(Data records)

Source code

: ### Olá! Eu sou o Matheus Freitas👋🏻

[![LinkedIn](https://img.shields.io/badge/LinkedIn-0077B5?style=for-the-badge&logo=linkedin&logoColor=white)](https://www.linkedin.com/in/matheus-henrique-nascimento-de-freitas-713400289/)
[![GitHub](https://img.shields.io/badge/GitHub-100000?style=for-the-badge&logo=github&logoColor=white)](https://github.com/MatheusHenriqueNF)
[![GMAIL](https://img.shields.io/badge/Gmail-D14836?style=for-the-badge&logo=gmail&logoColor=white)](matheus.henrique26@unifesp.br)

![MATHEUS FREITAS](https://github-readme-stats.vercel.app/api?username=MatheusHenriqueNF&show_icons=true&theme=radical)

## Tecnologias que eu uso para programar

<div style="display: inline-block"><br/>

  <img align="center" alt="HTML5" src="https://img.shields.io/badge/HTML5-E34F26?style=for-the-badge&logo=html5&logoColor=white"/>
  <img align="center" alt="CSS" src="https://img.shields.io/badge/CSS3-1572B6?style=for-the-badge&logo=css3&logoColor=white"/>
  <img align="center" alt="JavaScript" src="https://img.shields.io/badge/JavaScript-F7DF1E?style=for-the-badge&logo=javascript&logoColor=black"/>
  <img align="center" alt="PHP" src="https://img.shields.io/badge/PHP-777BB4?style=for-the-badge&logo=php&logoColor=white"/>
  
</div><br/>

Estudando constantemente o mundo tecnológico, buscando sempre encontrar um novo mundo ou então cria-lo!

---

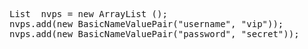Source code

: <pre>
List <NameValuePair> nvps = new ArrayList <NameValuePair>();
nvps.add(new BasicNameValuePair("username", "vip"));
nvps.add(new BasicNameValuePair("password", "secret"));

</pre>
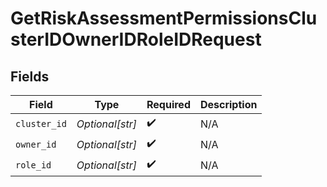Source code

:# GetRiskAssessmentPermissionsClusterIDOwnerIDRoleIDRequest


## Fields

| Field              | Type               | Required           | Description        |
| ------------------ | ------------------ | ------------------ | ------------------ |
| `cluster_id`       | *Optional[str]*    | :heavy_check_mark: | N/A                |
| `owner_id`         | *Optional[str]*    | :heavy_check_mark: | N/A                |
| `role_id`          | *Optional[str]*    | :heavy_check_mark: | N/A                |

--

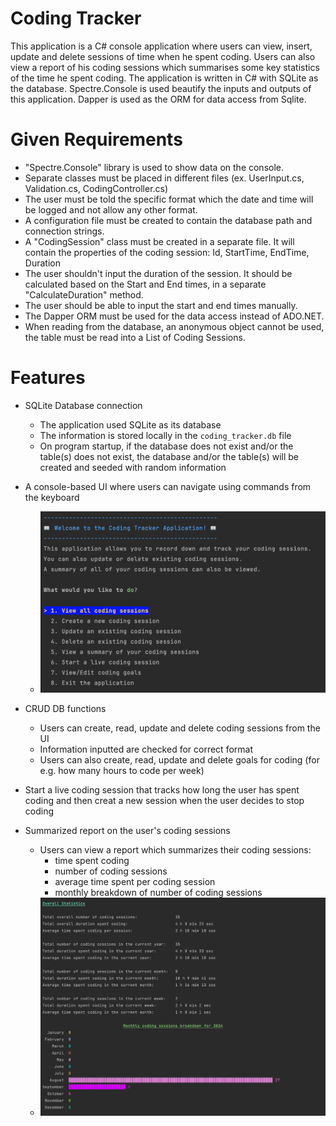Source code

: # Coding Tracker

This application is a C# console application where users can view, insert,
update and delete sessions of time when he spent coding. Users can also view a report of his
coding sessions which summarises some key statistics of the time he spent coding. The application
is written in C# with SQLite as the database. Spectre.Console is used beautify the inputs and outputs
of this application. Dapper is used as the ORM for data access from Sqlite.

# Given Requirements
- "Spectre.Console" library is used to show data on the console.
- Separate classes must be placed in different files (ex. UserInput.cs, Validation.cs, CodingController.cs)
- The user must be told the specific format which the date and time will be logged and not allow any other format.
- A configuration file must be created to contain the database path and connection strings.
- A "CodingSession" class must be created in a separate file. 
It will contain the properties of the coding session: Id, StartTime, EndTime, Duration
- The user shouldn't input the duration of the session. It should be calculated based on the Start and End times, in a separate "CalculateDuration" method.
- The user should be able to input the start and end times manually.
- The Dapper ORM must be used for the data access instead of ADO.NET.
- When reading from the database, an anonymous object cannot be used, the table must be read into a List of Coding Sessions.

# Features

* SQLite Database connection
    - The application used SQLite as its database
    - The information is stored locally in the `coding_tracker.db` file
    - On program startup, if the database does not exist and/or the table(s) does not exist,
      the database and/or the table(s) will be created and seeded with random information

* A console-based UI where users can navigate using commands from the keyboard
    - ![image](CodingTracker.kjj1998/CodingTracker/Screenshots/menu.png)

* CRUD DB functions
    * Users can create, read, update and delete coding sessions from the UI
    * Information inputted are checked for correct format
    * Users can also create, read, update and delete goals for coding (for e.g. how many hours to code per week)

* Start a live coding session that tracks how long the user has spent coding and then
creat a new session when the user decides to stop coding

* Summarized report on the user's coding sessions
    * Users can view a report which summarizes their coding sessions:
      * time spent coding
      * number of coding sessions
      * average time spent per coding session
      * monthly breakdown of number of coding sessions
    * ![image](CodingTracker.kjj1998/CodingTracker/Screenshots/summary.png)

Task item
From the records above, quote only the lines running from the line with "on the console." to the line with "- Separate classes", both lines included.

Solution to this problem
- "Spectre.Console" library is used to show data on the console.
- Separate classes must be placed in different files (ex. UserInput.cs, Validation.cs, CodingController.cs)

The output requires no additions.